C GOPINATH | Updated on January 24, 2018 Published on January 21, 2018

The US has a third-world problem

The US was in quite a flutter last week on the alleged use of a derogatory term by the President (which he denied) during a closed door meeting to refer to countries who are sending unwanted immigrants. He should stick to ‘Third World’ to refer to unwanted countries. Especially since he fears becoming one.

Trump, speaking in New York on August 15, 2017, had likened the crumbling infrastructure in the US to that of a third world country and said he would upgrade it to world class status. Joe Biden, Vice-President under President Obama, felt the same in 2014 when he said, if taken blindfolded to La Guardia Airport in New York, one would say, ‘I must be in a third world country.’ The deterioration of inter-state highways, bridges, and airports in the US has been at the top of the vocal priorities of US politicians for a long time but has escaped their budgets.

The problem is beyond infrastructure. Recently an official in the University of Utah’s drug information services said about administering medications using syringes due to a shortage of saline IV bags in US hospitals, ‘It might as well be a third world country.’

The term was reportedly coined in 1952 by Albert Sauvy, French demographer, to refer to the group of nations who were neither aligned with NATO (or western democracies), nor with the Warsaw Pact (or communist) countries. These were generally former colonies and very poor. The ‘poor country’ meaning stuck and expanded to include other related features, including inefficiency, corruption, and weak governance.

The epithet, along with others to refer to poor countries like ‘less developed country’ gradually fell into disfavour because it seemed demeaning, and ‘emerging economies’ or even the World Bank’s stoic ‘Low income’ and ‘Middle income’ became widespread. Yet, ‘third world’ remains a choice curse word that one can use to shock.

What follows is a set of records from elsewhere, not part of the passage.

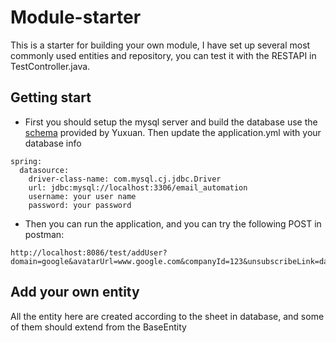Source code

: # Module-starter
This is a starter for building your own module, I have set up several most commonly used entities and repository, you can test it with the RESTAPI in TestController.java.
## Getting start
- First you should setup the mysql server and build the database use the [schema](https://intelliprogroup.larksuite.com/file/boxusVEuaqk7v9UD1zr4mgzmI22) provided by Yuxuan. Then update the application.yml with your database info
```
spring:
  datasource:
    driver-class-name: com.mysql.cj.jdbc.Driver
    url: jdbc:mysql://localhost:3306/email_automation
    username: your user name
    password: your password
```
- Then you can run the application, and you can try the following POST in postman:  
```
http://localhost:8086/test/addUser?domain=google&avatarUrl=www.google.com&companyId=123&unsubscribeLink=dawjiotawfjkpa&subsriptionType=dwadsad&createdBy=1&password_hash=123&subscriptionType=ss&unsubscribeType=32&username=aag&apiKey=12333
```
## Add your own entity
All the entity here are created according to the sheet in database, and some of them should extend from the BaseEntity
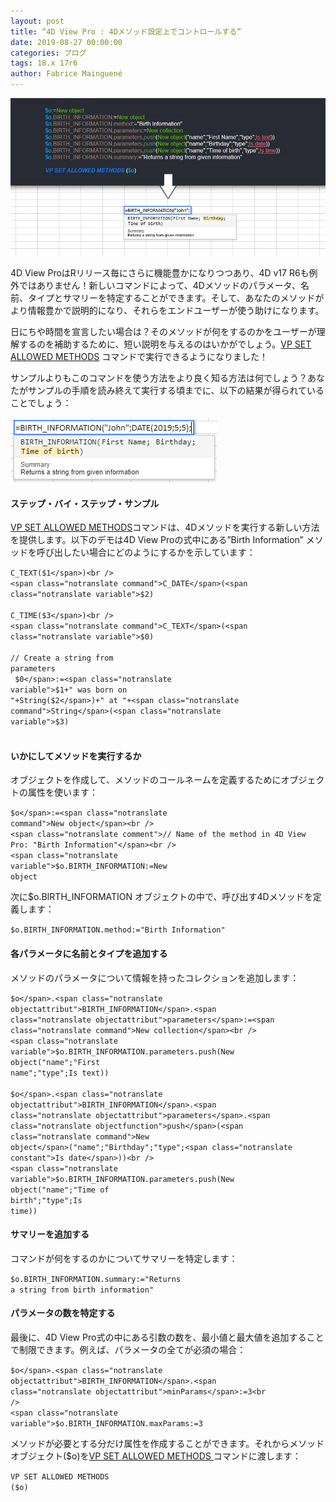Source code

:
 ```yaml
---
layout: post
title: “4D View Pro : 4Dメソッド設定上でコントロールする”
date: 2019-08-27 00:00:00
categories: ブログ
tags: 18.x 17r6
author: Fabrice Mainguené
---
```


![method-1](/images/blog/08/27/method-1.jpg)

4D View ProはRリリース毎にさらに機能豊かになりつつあり、4D v17 R6も例外ではありません！新しいコマンドによって、4Dメソッドのパラメータ、名前、タイプとサマリーを特定することができます。そして、あなたのメソッドがより情報豊かで説明的になり、それらをエンドユーザーが使う助けになります。

日にちや時間を宣言したい場合は？そのメソッドが何をするのかをユーザーが理解するのを補助するために、短い説明を与えるのはいかがでしょう。<a href="https://doc.4d.com/4Dv17R6/4D/17-R6/VP-SET-ALLOWED-METHODS.301-4433810.ja.html"><span class="notranslate command">VP SET ALLOWED METHODS</span></a> コマンドで実行できるようになりました！

サンプルよりもこのコマンドを使う方法をより良く知る方法は何でしょう？あなたがサンプルの手順を読み終えて実行する頃までに、以下の結果が得られていることでしょう：

![BirthInformation](/images/blog/08/27/BirthInformation.png)

#### ステップ・バイ・ステップ・サンプル

<a href="https://doc.4d.com/4Dv17R6/4D/17-R6/VP-SET-ALLOWED-METHODS.301-4433810.ja.html"><span class="notranslate command">VP SET ALLOWED METHODS</span></a>コマンドは、4Dメソッドを実行する新しい方法を提供します。以下のデモは4D View Proの式中にある”Birth Information” メソッドを呼び出したい場合にどのようにするかを示しています：

<code><span class="notranslate command">C_TEXT</span>(<span class="notranslate variable">$1</span>)<br />
<span class="notranslate command">C_DATE</span>(<span class="notranslate variable">$2</span>)<br />
<span class="notranslate command">C_TIME</span>(<span class="notranslate variable">$3</span>)<br />
<span class="notranslate command">C_TEXT</span>(<span class="notranslate variable">$0</span>)<br />
<span class="notranslate comment">// Create a string from parameters</span><br />
<span class="notranslate variable">$0</span>:=<span class="notranslate variable">$1</span>+" was born on "+<span class="notranslate command">String</span>(<span class="notranslate variable">$2</span>)+" at "+<span class="notranslate command">String</span>(<span class="notranslate variable">$3</span>)<br />
</code>

#### いかにしてメソッドを実行するか

オブジェクトを作成して、メソッドのコールネームを定義するためにオブジェクトの属性を使います：

<code><span class="notranslate variable">$o</span>:=<span class="notranslate command">New object</span><br />
<span class="notranslate comment">// Name of the method in 4D View Pro: "Birth Information"</span><br />
<span class="notranslate variable">$o</span>.<span class="notranslate objectattribut">BIRTH_INFORMATION</span>:=<span class="notranslate command">New object</span></code>

次に<span class="notranslate variable">$o</span>.<span class="notranslate objectattribut">BIRTH_INFORMATION</span> オブジェクトの中で、呼び出す4Dメソッドを定義します：

<p><code><span class="notranslate variable">$o</span>.<span class="notranslate objectattribut">BIRTH_INFORMATION</span>.<span class="notranslate objectattribut">method</span>:="Birth Information"</code>

#### 各パラメータに名前とタイプを追加する

メソッドのパラメータについて情報を持ったコレクションを追加します：

<code><span class="notranslate variable">$o</span>.<span class="notranslate objectattribut">BIRTH_INFORMATION</span>.<span class="notranslate objectattribut">parameters</span>:=<span class="notranslate command">New collection</span><br />
<span class="notranslate variable">$o</span>.<span class="notranslate objectattribut">BIRTH_INFORMATION</span>.<span class="notranslate objectattribut">parameters</span>.<span class="notranslate objectfunction">push</span>(<span class="notranslate command">New object</span>("name";"First name";"type";<span class="notranslate constant">Is text</span>))<br />
<span class="notranslate variable">$o</span>.<span class="notranslate objectattribut">BIRTH_INFORMATION</span>.<span class="notranslate objectattribut">parameters</span>.<span class="notranslate objectfunction">push</span>(<span class="notranslate command">New object</span>("name";"Birthday";"type";<span class="notranslate constant">Is date</span>))<br />
<span class="notranslate variable">$o</span>.<span class="notranslate objectattribut">BIRTH_INFORMATION</span>.<span class="notranslate objectattribut">parameters</span>.<span class="notranslate objectfunction">push</span>(<span class="notranslate command">New object</span>("name";"Time of birth";"type";<span class="notranslate constant">Is time</span>))</code>

#### サマリーを追加する

コマンドが何をするのかについてサマリーを特定します：

<code><span class="notranslate variable">$o</span>.<span class="notranslate objectattribut">BIRTH_INFORMATION</span>.<span class="notranslate objectattribut">summary</span>:="Returns a string from birth information"</code>

#### パラメータの数を特定する

最後に、4D View Pro式の中にある引数の数を、最小値と最大値を追加することで制限できます。例えば、パラメータの全てが必須の場合：

<code><span class="notranslate variable">$o</span>.<span class="notranslate objectattribut">BIRTH_INFORMATION</span>.<span class="notranslate objectattribut">minParams</span>:=3<br />
<span class="notranslate variable">$o</span>.<span class="notranslate objectattribut">BIRTH_INFORMATION</span>.<span class="notranslate objectattribut">maxParams</span>:=3</code>

メソッドが必要とする分だけ属性を作成することができます。それからメソッドオブジェクト(<span class="notranslate variable">$o</span>)を<a href="https://doc.4d.com/4Dv17R6/4D/17-R6/VP-SET-ALLOWED-METHODS.301-4433810.fe.html"><span class="notranslate method">VP SET ALLOWED METHODS </span></a> コマンドに渡します：

<code><span class="notranslate method">VP SET ALLOWED METHODS</span> (<span class="notranslate variable">$o</span>)</code>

In US officials, clearly, the term evokes fear. Let’s review. Third world countries generally suffer from high income inequality and the US today exhibits wider disparities between the rich and poor than any other major developed nation. Third world countries have a reputation for brutal police tactics. In the US, police officers’ penchant to shoot and kill in the line of duty has often led to street riots and tense situations in inner cities. More than 2.2 million people are in prisons, the highest in the world and the rate of incarceration is said to be at least 5 times that of major western democracies.

The third world drags its feet when it comes to fixing problems. But so does Puerto Rico, a US colony, 40 per cent of whose people still have no power four months after a hurricane. Minorities get the short shrift in third world countries. Minorities are a disproportionate number of the US penal population. Levels of higher education, life expectancy, and so on among US minorities make it comparable to many third world countries.

Third world countries have fractious politicians with their own selfish agendas. They don’t compromise on national priorities for the country’s progress and work hard to obstruct the other. The Democrats and Republicans in the US have taken partisan politics to a fine art, often threatening to shut down the government and taking months for important bills to pass.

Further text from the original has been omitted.